Cyprus seeks 'Plan B' to avoid financial collapse

Banks in Cyprus will not open before Tuesday at the earliest as government officials try to find a new plan to stave off financial ruin, the central bank's spokeswoman said Wednesday.

New plan said to be in the works for country to qualify for bailout

Cyprus' President Nicos Anastasiades center, met with party leaders and the governor of the Central Bank of Cyprus Panicos Demetriades, second right, at the Presidential Palace, looking for an alternative bailout plan. (Petros Giannakouris/Associated Press)

Banks in Cyprus will not open before Tuesday at the earliest as government officials try to find a new plan to stave off financial ruin, the central bank's spokeswoman said Wednesday.
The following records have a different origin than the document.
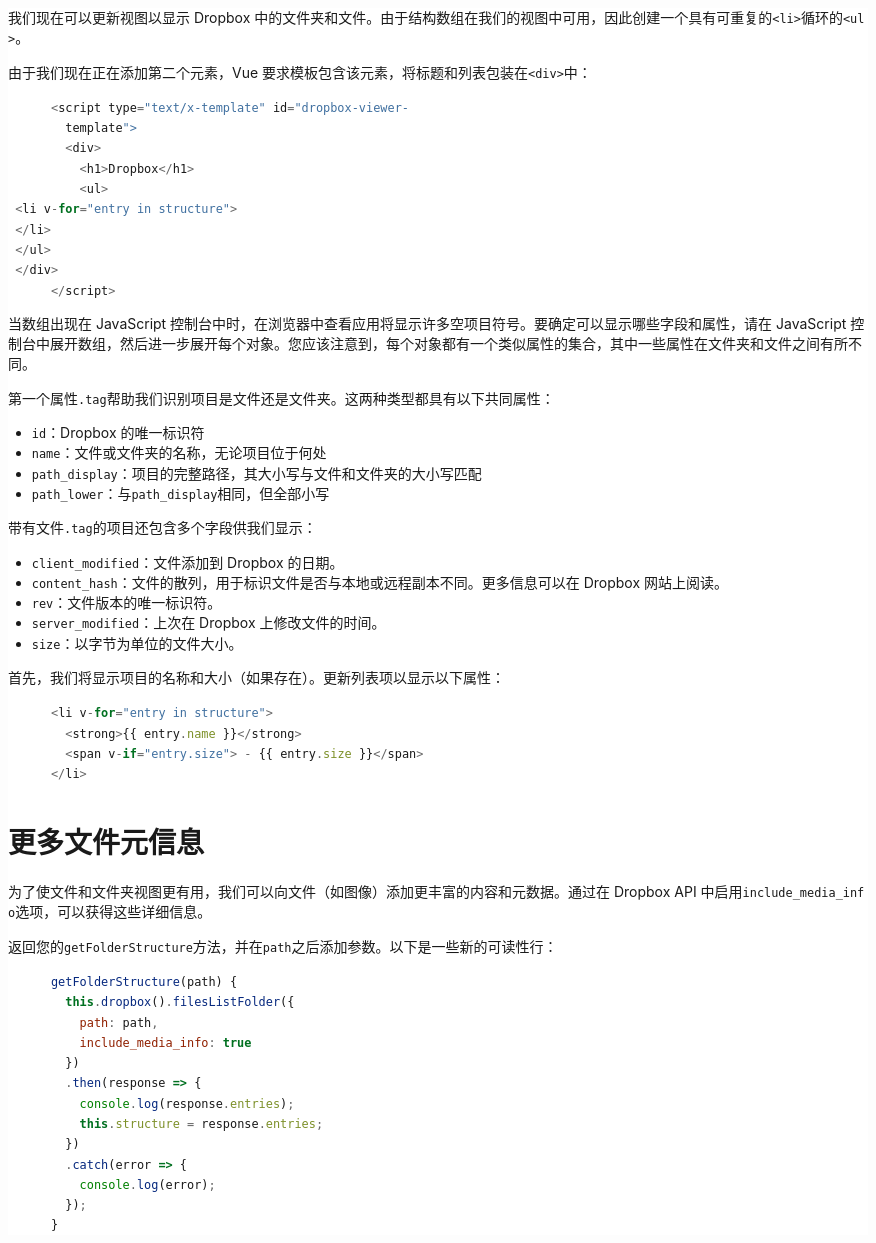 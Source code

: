 我们现在可以更新视图以显示 Dropbox 中的文件夹和文件。由于结构数组在我们的视图中可用，因此创建一个具有可重复的`<li>`循环的`<ul>`。

由于我们现在正在添加第二个元素，Vue 要求模板包含该元素，将标题和列表包装在`<div>`中：

```js
      <script type="text/x-template" id="dropbox-viewer-         
        template">
        <div>
          <h1>Dropbox</h1>
          <ul>
 <li v-for="entry in structure">
 </li>
 </ul>
 </div>
      </script>
```

当数组出现在 JavaScript 控制台中时，在浏览器中查看应用将显示许多空项目符号。要确定可以显示哪些字段和属性，请在 JavaScript 控制台中展开数组，然后进一步展开每个对象。您应该注意到，每个对象都有一个类似属性的集合，其中一些属性在文件夹和文件之间有所不同。

第一个属性`.tag`帮助我们识别项目是文件还是文件夹。这两种类型都具有以下共同属性：

*   `id`：Dropbox 的唯一标识符
*   `name`：文件或文件夹的名称，无论项目位于何处
*   `path_display`：项目的完整路径，其大小写与文件和文件夹的大小写匹配
*   `path_lower`：与`path_display`相同，但全部小写

带有文件`.tag`的项目还包含多个字段供我们显示：

*   `client_modified`：文件添加到 Dropbox 的日期。
*   `content_hash`：文件的散列，用于标识文件是否与本地或远程副本不同。更多信息可以在 Dropbox 网站上阅读。
*   `rev`：文件版本的唯一标识符。
*   `server_modified`：上次在 Dropbox 上修改文件的时间。
*   `size`：以字节为单位的文件大小。

首先，我们将显示项目的名称和大小（如果存在）。更新列表项以显示以下属性：

```js
      <li v-for="entry in structure">
        <strong>{{ entry.name }}</strong>
        <span v-if="entry.size"> - {{ entry.size }}</span>
      </li>
```

# 更多文件元信息

为了使文件和文件夹视图更有用，我们可以向文件（如图像）添加更丰富的内容和元数据。通过在 Dropbox API 中启用`include_media_info`选项，可以获得这些详细信息。

返回您的`getFolderStructure`方法，并在`path`之后添加参数。以下是一些新的可读性行：

```js
      getFolderStructure(path) {
        this.dropbox().filesListFolder({
          path: path, 
          include_media_info: true
        })
        .then(response => {
          console.log(response.entries);
          this.structure = response.entries;
        })
        .catch(error => {
          console.log(error);
        });
      }
```
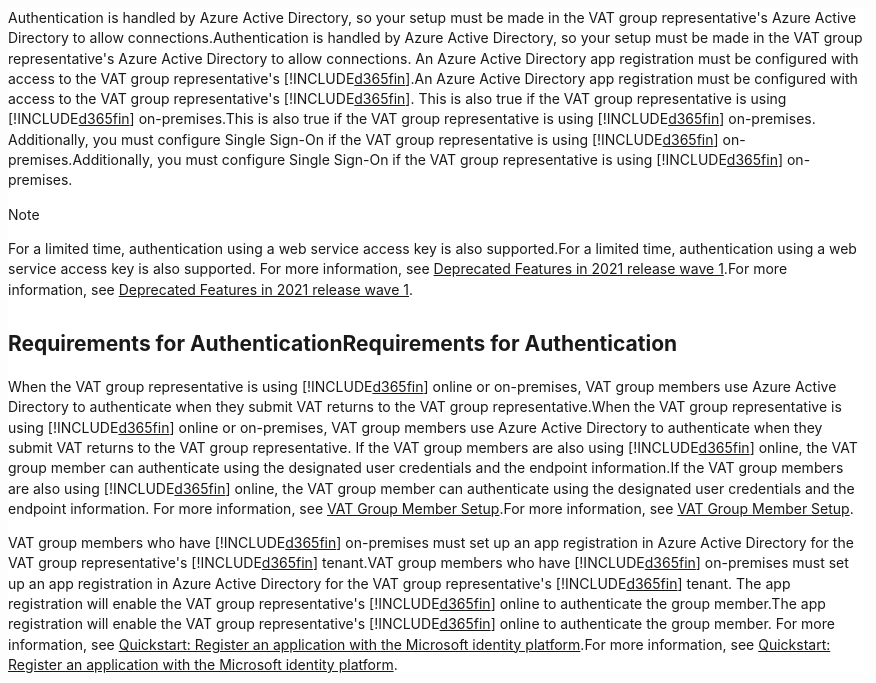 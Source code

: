 <span data-ttu-id="6f3ca-140">Authentication is handled by Azure Active Directory, so your setup must be made in the VAT group representative's Azure Active Directory to allow connections.</span><span class="sxs-lookup"><span data-stu-id="6f3ca-140">Authentication is handled by Azure Active Directory, so your setup must be made in the VAT group representative's Azure Active Directory to allow connections.</span></span> <span data-ttu-id="6f3ca-141">An Azure Active Directory app registration must be configured with access to the VAT group representative's [!INCLUDE[d365fin](includes/d365fin_md.md)].</span><span class="sxs-lookup"><span data-stu-id="6f3ca-141">An Azure Active Directory app registration must be configured with access to the VAT group representative's [!INCLUDE[d365fin](includes/d365fin_md.md)].</span></span> <span data-ttu-id="6f3ca-142">This is also true if the VAT group representative is using [!INCLUDE[d365fin](includes/d365fin_md.md)] on-premises.</span><span class="sxs-lookup"><span data-stu-id="6f3ca-142">This is also true if the VAT group representative is using [!INCLUDE[d365fin](includes/d365fin_md.md)] on-premises.</span></span> <span data-ttu-id="6f3ca-143">Additionally, you must configure Single Sign-On if the VAT group representative is using [!INCLUDE[d365fin](includes/d365fin_md.md)] on-premises.</span><span class="sxs-lookup"><span data-stu-id="6f3ca-143">Additionally, you must configure Single Sign-On if the VAT group representative is using [!INCLUDE[d365fin](includes/d365fin_md.md)] on-premises.</span></span>

> [!NOTE]
> <span data-ttu-id="6f3ca-144">For a limited time, authentication using a web service access key is also supported.</span><span class="sxs-lookup"><span data-stu-id="6f3ca-144">For a limited time, authentication using a web service access key is also supported.</span></span> <span data-ttu-id="6f3ca-145">For more information, see [Deprecated Features in 2021 release wave 1](/dynamics365/business-central/dev-itpro/upgrade/deprecated-features-w1#deprecated-features-in-2021-release-wave-1).</span><span class="sxs-lookup"><span data-stu-id="6f3ca-145">For more information, see [Deprecated Features in 2021 release wave 1](/dynamics365/business-central/dev-itpro/upgrade/deprecated-features-w1#deprecated-features-in-2021-release-wave-1).</span></span>

## <a name="requirements-for-authentication"></a><span data-ttu-id="6f3ca-146">Requirements for Authentication</span><span class="sxs-lookup"><span data-stu-id="6f3ca-146">Requirements for Authentication</span></span> 
<span data-ttu-id="6f3ca-147">When the VAT group representative is using [!INCLUDE[d365fin](includes/d365fin_md.md)] online or on-premises, VAT group members use Azure Active Directory to authenticate when they submit VAT returns to the VAT group representative.</span><span class="sxs-lookup"><span data-stu-id="6f3ca-147">When the VAT group representative is using [!INCLUDE[d365fin](includes/d365fin_md.md)] online or on-premises, VAT group members use Azure Active Directory to authenticate when they submit VAT returns to the VAT group representative.</span></span> <span data-ttu-id="6f3ca-148">If the VAT group members are also using [!INCLUDE[d365fin](includes/d365fin_md.md)] online, the VAT group member can authenticate using the designated user credentials and the endpoint information.</span><span class="sxs-lookup"><span data-stu-id="6f3ca-148">If the VAT group members are also using [!INCLUDE[d365fin](includes/d365fin_md.md)] online, the VAT group member can authenticate using the designated user credentials and the endpoint information.</span></span> <span data-ttu-id="6f3ca-149">For more information, see [VAT Group Member Setup](ui-extensions-vat-group.md#vat-group-member-setup).</span><span class="sxs-lookup"><span data-stu-id="6f3ca-149">For more information, see [VAT Group Member Setup](ui-extensions-vat-group.md#vat-group-member-setup).</span></span>

<span data-ttu-id="6f3ca-150">VAT group members who have [!INCLUDE[d365fin](includes/d365fin_md.md)] on-premises must set up an app registration in Azure Active Directory for the VAT group representative's [!INCLUDE[d365fin](includes/d365fin_md.md)] tenant.</span><span class="sxs-lookup"><span data-stu-id="6f3ca-150">VAT group members who have [!INCLUDE[d365fin](includes/d365fin_md.md)] on-premises must set up an app registration in Azure Active Directory for the VAT group representative's [!INCLUDE[d365fin](includes/d365fin_md.md)] tenant.</span></span> <span data-ttu-id="6f3ca-151">The app registration will enable the VAT group representative's [!INCLUDE[d365fin](includes/d365fin_md.md)] online to authenticate the group member.</span><span class="sxs-lookup"><span data-stu-id="6f3ca-151">The app registration will enable the VAT group representative's [!INCLUDE[d365fin](includes/d365fin_md.md)] online to authenticate the group member.</span></span> <span data-ttu-id="6f3ca-152">For more information, see [Quickstart: Register an application with the Microsoft identity platform](/azure/active-directory/develop/quickstart-register-app).</span><span class="sxs-lookup"><span data-stu-id="6f3ca-152">For more information, see [Quickstart: Register an application with the Microsoft identity platform](/azure/active-directory/develop/quickstart-register-app).</span></span>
Aliki Stylianou said the banks would remain shut for another two days, Thursday and Friday. Monday is a national bank holiday in Cyprus.

The cash-strapped lenders have been closed since Saturday, when Cyprus said it would raid bank deposits to help fund its international bailout package, to avoid a bank run.

The Parliament this week rejected the plan to take a portion of bank deposits, leaving the country's bailout plan in doubt.

Cypriot officials are looking for alternative ways to scrounge up the €5.8 billion ($7.70 billion Cdn) that the country's euro area partners and the IMF expect in order to loan another €10 billion euros.

Banks face collapse

The money is needed to shore up the ailing banks and government finances. Without the funds, Cyprus' banks could collapse, the government would struggle to pay its bills and the country could become the first to be forced out of the European single currency.

Later Wednesday, three top government Cypriot officials said an alternate plan had been drawn up to raise funds needed for the country to qualify for an international bailout, and that it will be presented to political party leaders Thursday.

The officials said the new "Plan B" includes some Russian assistance and a smaller bank deposit tax. Parliament is expected to vote on the new bill Thursday.

The officials all spoke on condition of anonymity because the plan was not yet officially being made public.

Representatives of Cyprus' potential international lenders — the IMF, European Central Bank and European Commission, known as the troika — met with the country's president and other top officials to discuss the next steps.